(Beginning of SUPPLIED RECORDS)

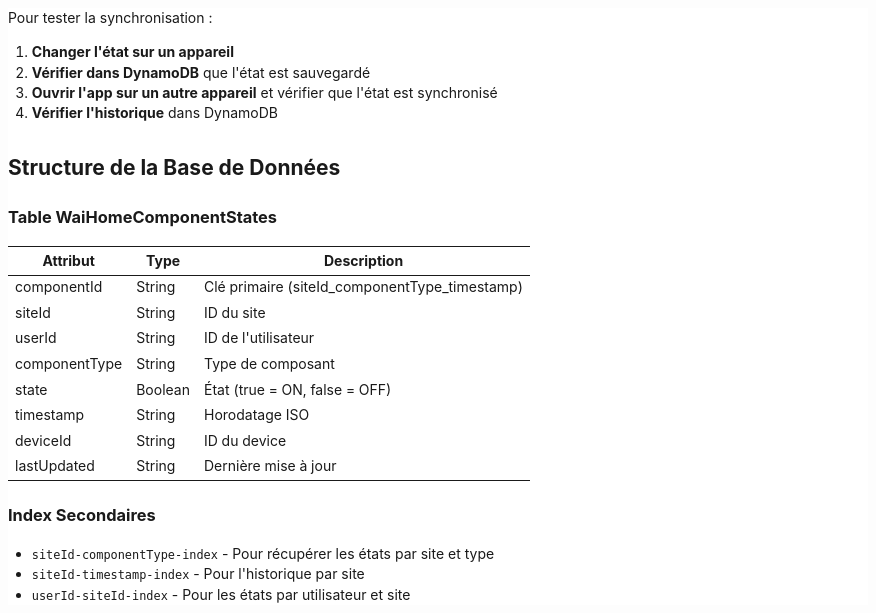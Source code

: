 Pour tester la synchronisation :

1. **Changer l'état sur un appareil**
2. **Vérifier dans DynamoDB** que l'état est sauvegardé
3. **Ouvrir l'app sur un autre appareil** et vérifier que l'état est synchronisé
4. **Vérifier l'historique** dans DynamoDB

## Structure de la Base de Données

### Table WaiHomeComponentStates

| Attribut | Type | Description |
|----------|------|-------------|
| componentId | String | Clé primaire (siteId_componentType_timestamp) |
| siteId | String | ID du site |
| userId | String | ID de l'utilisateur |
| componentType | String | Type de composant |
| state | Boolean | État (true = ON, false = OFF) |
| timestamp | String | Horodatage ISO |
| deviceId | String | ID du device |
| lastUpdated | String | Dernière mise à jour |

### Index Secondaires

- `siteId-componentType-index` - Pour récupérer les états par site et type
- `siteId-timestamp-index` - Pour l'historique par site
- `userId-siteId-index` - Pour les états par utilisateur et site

(End of SUPPLIED RECORDS)

> **DIRECTIONS**
Return each record as written, minus its images.

> **EXERCISE OUTPUT**
Source code

: Pour tester la synchronisation :

1. **Changer l'état sur un appareil**
2. **Vérifier dans DynamoDB** que l'état est sauvegardé
3. **Ouvrir l'app sur un autre appareil** et vérifier que l'état est synchronisé
4. **Vérifier l'historique** dans DynamoDB

## Structure de la Base de Données

### Table WaiHomeComponentStates

| Attribut | Type | Description |
|----------|------|-------------|
| componentId | String | Clé primaire (siteId_componentType_timestamp) |
| siteId | String | ID du site |
| userId | String | ID de l'utilisateur |
| componentType | String | Type de composant |
| state | Boolean | État (true = ON, false = OFF) |
| timestamp | String | Horodatage ISO |
| deviceId | String | ID du device |
| lastUpdated | String | Dernière mise à jour |

### Index Secondaires

- `siteId-componentType-index` - Pour récupérer les états par site et type
- `siteId-timestamp-index` - Pour l'historique par site
- `userId-siteId-index` - Pour les états par utilisateur et site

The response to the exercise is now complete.